Large volumes of data result when high forward overlaps are chosen and the imagery is recorded in 16-bit per channel. Since one image is about 250MB and a typical survey consists of 800 images, 200GB of data are produced per survey. When aircraft and camera have again to be operational the next day, after landing the data stored on-board has to be downloaded on large-capacity hard drives for further processing. All the data has to be checked for integrity and completeness immediately after the flight. For security reasons, a back-up tape is necessary, doubling the necessary storage capacity to 400GB. An example of a suitable back-up medium is the HP Ultrium tape and any back-up should preferably be stored in a fireproof environment.
The further pre-processing chain brings the images to a level, ‘level 3’, comparable to scanned imagery with additional ‘quickviews’ for rapid access. At this level each colour or colour-infrared image covers around 500MB for the 16-bit option. Such data volumes require an amazing number of external hard disks. Level 3 is the starting point for the production of orthophotomaps and digital terrain models and for vector mapping in softcopy photogrammetric workstations.

Archiving Data
Archiving data is an important aspect of the workflow and is a service to clients who have mistakenly lost or corrupted their data. Archiving also enables reselling data off the shelf.
We have recently disclosed our digital archives via www.aerogrid.nl.

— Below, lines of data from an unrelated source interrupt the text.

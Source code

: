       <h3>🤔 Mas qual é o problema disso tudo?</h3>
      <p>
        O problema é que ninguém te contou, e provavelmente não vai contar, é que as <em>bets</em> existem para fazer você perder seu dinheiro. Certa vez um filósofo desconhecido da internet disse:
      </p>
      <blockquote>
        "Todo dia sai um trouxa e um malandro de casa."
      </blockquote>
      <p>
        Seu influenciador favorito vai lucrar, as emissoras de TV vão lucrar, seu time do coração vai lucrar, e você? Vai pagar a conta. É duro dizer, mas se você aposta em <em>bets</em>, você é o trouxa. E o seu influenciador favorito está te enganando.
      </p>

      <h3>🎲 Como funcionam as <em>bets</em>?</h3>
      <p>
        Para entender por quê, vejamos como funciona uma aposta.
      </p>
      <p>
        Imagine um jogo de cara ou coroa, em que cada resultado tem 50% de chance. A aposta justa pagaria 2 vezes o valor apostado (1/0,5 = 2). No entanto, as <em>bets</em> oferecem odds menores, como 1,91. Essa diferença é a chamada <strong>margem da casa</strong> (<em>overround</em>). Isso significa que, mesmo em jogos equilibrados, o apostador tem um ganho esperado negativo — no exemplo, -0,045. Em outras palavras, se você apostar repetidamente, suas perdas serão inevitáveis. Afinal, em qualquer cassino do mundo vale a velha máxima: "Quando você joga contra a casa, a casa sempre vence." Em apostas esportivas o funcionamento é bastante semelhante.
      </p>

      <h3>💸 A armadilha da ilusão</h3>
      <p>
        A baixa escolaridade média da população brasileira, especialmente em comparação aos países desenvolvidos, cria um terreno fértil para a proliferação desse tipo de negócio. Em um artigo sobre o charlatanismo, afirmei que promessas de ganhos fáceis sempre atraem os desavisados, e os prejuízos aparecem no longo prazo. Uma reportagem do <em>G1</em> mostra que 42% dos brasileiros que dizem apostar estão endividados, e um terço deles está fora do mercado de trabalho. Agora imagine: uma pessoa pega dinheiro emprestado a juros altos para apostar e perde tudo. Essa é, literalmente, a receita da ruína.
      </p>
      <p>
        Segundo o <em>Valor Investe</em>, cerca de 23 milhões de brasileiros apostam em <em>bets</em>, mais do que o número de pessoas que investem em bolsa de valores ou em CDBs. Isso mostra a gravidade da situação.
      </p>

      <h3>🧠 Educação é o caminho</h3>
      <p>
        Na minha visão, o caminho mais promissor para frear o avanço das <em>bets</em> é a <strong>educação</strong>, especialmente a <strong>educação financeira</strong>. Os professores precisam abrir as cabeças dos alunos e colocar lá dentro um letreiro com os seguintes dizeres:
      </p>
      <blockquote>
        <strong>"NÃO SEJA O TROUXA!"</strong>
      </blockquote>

The life cycle of aerial photography is short and with the tendency towards increasing update frequencies becomes shorter and shorter. The value of an image is highest immediately after recording and diminishes rapidly thereafter because it covers a past situation. So the sooner the client gets the data the better. Within a few years of it having been acquired aerial imagery has lost virtually all its commercial value. After a couple of decades the value may increase again, because now the recorded past represents a real historical situation. What to do with imagery when it has reached zero value? For film the answer is easy: delete the scanned images and save the film in the archive. The only costs associated with film archiving concern physical storage space. For digital imagery the answer is different. Digital storage media and formats are still rapidly developing; today’s standards will probably differ from those of the future. Keeping digital data accessible for the future thus requires regular checking and transferring to new media. The costs of archiving digital imagery should be less than any expected future revenues; the break-line lies at perhaps three to five years. Maybe a day will come when digital data will be written on film just for archiving purposes!